The other questions all had to do with the backpack, which had been found on the same night, buried in the ground over where they were putting up the new tech building. Kenny thought it was odd the way the backpack always seemed to come as an afterthought. The backpack was almost as strange as Chester. It was the only thing that had gone missing at the same time Chester did. Now it was back, and Kenny was pretty sure it hadn’t been buried up on that piece of land all this time. He and his friends had ridden their bikes out there all the time when they were younger, and they’d been all over those woods. They weren’t all that much in the way of woods. If the backpack had been up there all that time, Kenny was sure somebody would have found it.

No, it wasn’t the questions that bothered Kenny. The questions felt natural. What bothered Kenny was that nobody at home was asking them, and their mother was pacing up and down, back and forth, from one end of the house to the other, pacing and pacing, wearing the look of a person who was about to blow her brains out with fever.

“They’re going to try and cover it up,” she kept saying, whenever she said anything.

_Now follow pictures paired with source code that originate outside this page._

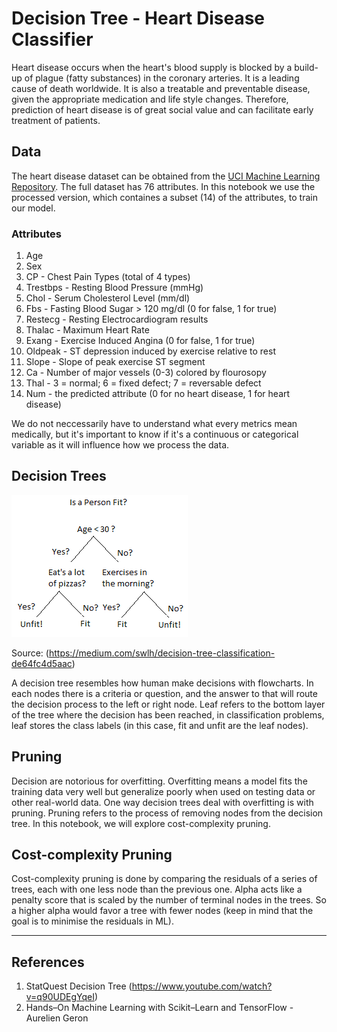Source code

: # Decision Tree - Heart Disease Classifier

Heart disease occurs when the heart's blood supply is blocked by a build-up of plague (fatty substances) in the coronary arteries. It is a leading cause of death worldwide. It is also a treatable and preventable disease, given the appropriate medication and life style changes. Therefore, prediction of heart disease is of great social value and can facilitate early treatment of patients. 

## Data
The heart disease dataset can be obtained from the <a href="https://archive.ics.uci.edu/ml/datasets/heart+disease">UCI Machine Learning Repository</a>. The full dataset has 76 attributes. In this notebook we use the processed version, which containes a subset (14) of the attributes, to train our model. 

### Attributes
1. Age
2. Sex
3. CP - Chest Pain Types (total of 4 types)
4. Trestbps - Resting Blood Pressure (mmHg)
5. Chol - Serum Cholesterol Level (mm/dl)
6. Fbs - Fasting Blood Sugar > 120 mg/dl (0 for false, 1 for true)
7. Restecg - Resting Electrocardiogram results
8. Thalac - Maximum Heart Rate
9. Exang - Exercise Induced Angina (0 for false, 1 for true)
10. Oldpeak - ST depression induced by exercise relative to rest
11. Slope - Slope of peak exercise ST segment
12. Ca - Number of major vessels (0-3) colored by flourosopy
13. Thal - 3 = normal; 6 = fixed defect; 7 = reversable defect
14. Num - the predicted attribute (0 for no heart disease, 1 for heart disease)

We do not neccessarily have to understand what every metrics mean medically, but it's important to know if it's a continuous or categorical variable as it will influence how we process the data. 

## Decision Trees
![](https://github.com/RussH-code/DecisionTree-Heart-Disease-Classifier/blob/main/dt.png)

Source: (https://medium.com/swlh/decision-tree-classification-de64fc4d5aac)

A decision tree resembles how human make decisions with flowcharts. In each nodes there is a criteria or question, and the answer to that will route the decision process to the left or right node. Leaf refers to the bottom layer of the tree where the decision has been reached, in classification problems, leaf stores the class labels (in this case, fit and unfit are the leaf nodes).

## Pruning
Decision are notorious for overfitting. Overfitting means a model fits the training data very well but generalize poorly when used on testing data or other real-world data. One way decision trees deal with overfitting is with pruning. Pruning refers to the process of removing nodes from the decision tree. In this notebook, we will explore cost-complexity pruning.

## Cost-complexity Pruning
Cost-complexity pruning is done by comparing the residuals of a series of trees, each with one less node than the previous one. Alpha acts like a penalty score that is scaled by the number of terminal nodes in the trees. So a higher alpha would favor a tree with fewer nodes (keep in mind that the goal is to minimise the residuals in ML).

---

## References
1. StatQuest Decision Tree (https://www.youtube.com/watch?v=q90UDEgYqeI)
2. Hands–On Machine Learning with Scikit–Learn and TensorFlow - Aurelien Geron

It wasn’t often. “They’re going to get that man in here to say it was a suicide, and they think that will put an end to it. But nothing is going to put an end to it. I’m not going to let it.”

Then she would walk away again. Kenny didn’t think she was getting any sleep. His father was getting very little. Kenny would find him sleeping on the couch when he came in at night.

“Just in case she passes out,” he would tell Kenny, and then he wouldn’t tell Kenny anymore.